Contemporary scholarship in China and abroad has attended specifically to the unique signification of gender in Cao Xueqin’s character portrayal and thematic structuring of the novel. This recent endeavor to integrate the literary history of The Dream of the Red Chamber with the analytical conventions of gender studies has engendered a new discourse, which may reflexively influence both scholars’ hermeneutic approach to the novel and current socio-historical perspectives on late-imperial Chinese conceptions of masculinity and femininity. Because of the novel’s capacity for interpretive multiplicity, were one inclined to view the extreme idolization of feminine purity and enforced seclusion of The Dream of the Red Chamber’s Twelve Beauties of Jin-ling in the Prospect Garden as a continuation of culturally ritualized gender separation; or the virtuous portrayals of female martyrdom as promoting traditional themes of passive femininity; or even Baoyu’s feminized gender expression as a romp of childish escapism, a fallacious fantasy that is dispelled by the end of the narrative, one might find ample evidence in the text to justify all of these perspectives. This paper, however, argues otherwise. Contrary to the perspective that Cao Xueqin’s novel primarily enforces – whether intentionally or witlessly – a conception of gender that defines masculinity and femininity as essentially discrete and intrinsically stratified social categories, I will focus on the ways in which the author confuses and collapses the gender classes of Neo-Confucian patriarchy. This hermeneutic approach will differ from conservative readings of the novel and also from feminist readings that limit their discussion of the novel’s progressive gender formulation to gender inversion. I argue that Cao Xueqin’s treatment of gender does not merely upend the Chinese socio-cosmic organization of gender, such qualities of male ascendancy are attributed to women and men are portrayed as passive, immoral and incompetent. This reading would imply a gender narrative that does not erode the exclusivity and stratification of masculinity and femininity, but preserves the same system of classification and disarranges only in so far as conventional class characteristics are applied to individuals of the converse sex.

The impetus for adopting this perspective of disarranged or merged gender is not to cavalierly prove the novel socially and politically progressive (or, in response to current feminist readings, more progressive). In and of itself, such a motivation would likely yield a discourse with little utility beyond prematurely ennobling the author as a pre-modern exemplar of Chinese proto-feminism. Rather, I wish to offer this more radical reading of gender in the novel with the purpose of better integrating Cao Xueqin’s portrayal of femininity and masculinity into the greater metaphysical, socio-critical, and thematic armature of the novel. To accomplish this I have separated my argument into two parts: Part I: Gender aims to contextualize gender mergence and confusion with the social climate and literary climate of Qing culture and to argue the advantages of this perspective over interpretations that emphasize gender inversion; Part II: Mirrors examines how gender disarrangement reflects structural and thematic characteristics of the novel, which are related to reflection, illusion, inter-penetration, and emptiness, and which are foremost not only in The Dream of the Red Chamber, but also in the philosophical and theological traditions of Chinese Buddhism and Taoism.
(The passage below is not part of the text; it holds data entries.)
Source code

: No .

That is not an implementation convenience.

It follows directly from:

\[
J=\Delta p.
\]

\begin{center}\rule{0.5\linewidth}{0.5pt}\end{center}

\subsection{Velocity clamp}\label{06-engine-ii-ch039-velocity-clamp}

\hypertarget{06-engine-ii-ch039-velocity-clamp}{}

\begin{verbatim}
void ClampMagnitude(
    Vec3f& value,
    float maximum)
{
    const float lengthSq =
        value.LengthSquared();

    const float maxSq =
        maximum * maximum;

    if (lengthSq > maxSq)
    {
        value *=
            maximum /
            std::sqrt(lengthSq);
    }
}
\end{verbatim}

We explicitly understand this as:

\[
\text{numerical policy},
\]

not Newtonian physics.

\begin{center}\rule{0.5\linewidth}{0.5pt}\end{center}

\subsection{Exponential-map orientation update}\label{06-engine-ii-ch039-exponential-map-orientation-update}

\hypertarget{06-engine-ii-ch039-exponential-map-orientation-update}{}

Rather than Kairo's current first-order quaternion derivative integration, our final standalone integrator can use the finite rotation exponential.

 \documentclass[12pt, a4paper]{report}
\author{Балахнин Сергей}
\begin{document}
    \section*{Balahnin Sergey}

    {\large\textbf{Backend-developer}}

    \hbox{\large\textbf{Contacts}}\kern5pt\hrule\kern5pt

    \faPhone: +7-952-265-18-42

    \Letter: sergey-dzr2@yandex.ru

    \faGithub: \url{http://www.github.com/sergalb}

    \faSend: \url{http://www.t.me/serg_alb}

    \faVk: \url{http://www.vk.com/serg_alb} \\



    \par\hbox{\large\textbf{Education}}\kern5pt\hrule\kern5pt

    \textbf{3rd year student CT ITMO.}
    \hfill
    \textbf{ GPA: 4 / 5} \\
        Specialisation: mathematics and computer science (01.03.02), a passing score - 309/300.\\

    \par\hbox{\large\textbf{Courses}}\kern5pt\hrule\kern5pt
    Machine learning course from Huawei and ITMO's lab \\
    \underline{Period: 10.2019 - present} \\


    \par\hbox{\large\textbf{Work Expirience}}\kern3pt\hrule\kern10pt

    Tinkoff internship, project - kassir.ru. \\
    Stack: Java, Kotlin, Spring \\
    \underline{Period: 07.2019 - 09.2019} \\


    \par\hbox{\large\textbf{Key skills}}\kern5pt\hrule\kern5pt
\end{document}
In supporting this two-part argument, I refer passingly to psychoanalysis, feminist theory, and Western philosophy. These schools are used not for analytic purposes, but rather to analogize concepts and perspective that presumably arose independently within the Chinese cultural context. Accordingly, greater evidential emphasis is placed on literary criticism, historical documentation, and philosophical texts that were primarily generated in or in response to social change and cultural climate of late-imperial China. Ostensibly, constructing the basis for this argument upon the particular climate and tradition to which Cao Xueqin was responding (or rebelling) will make its perspective most sensitive to the author’s objective in subverting conventional gender formation and in creating a fictive world in which social reality and the otherworldly are inexorably combined.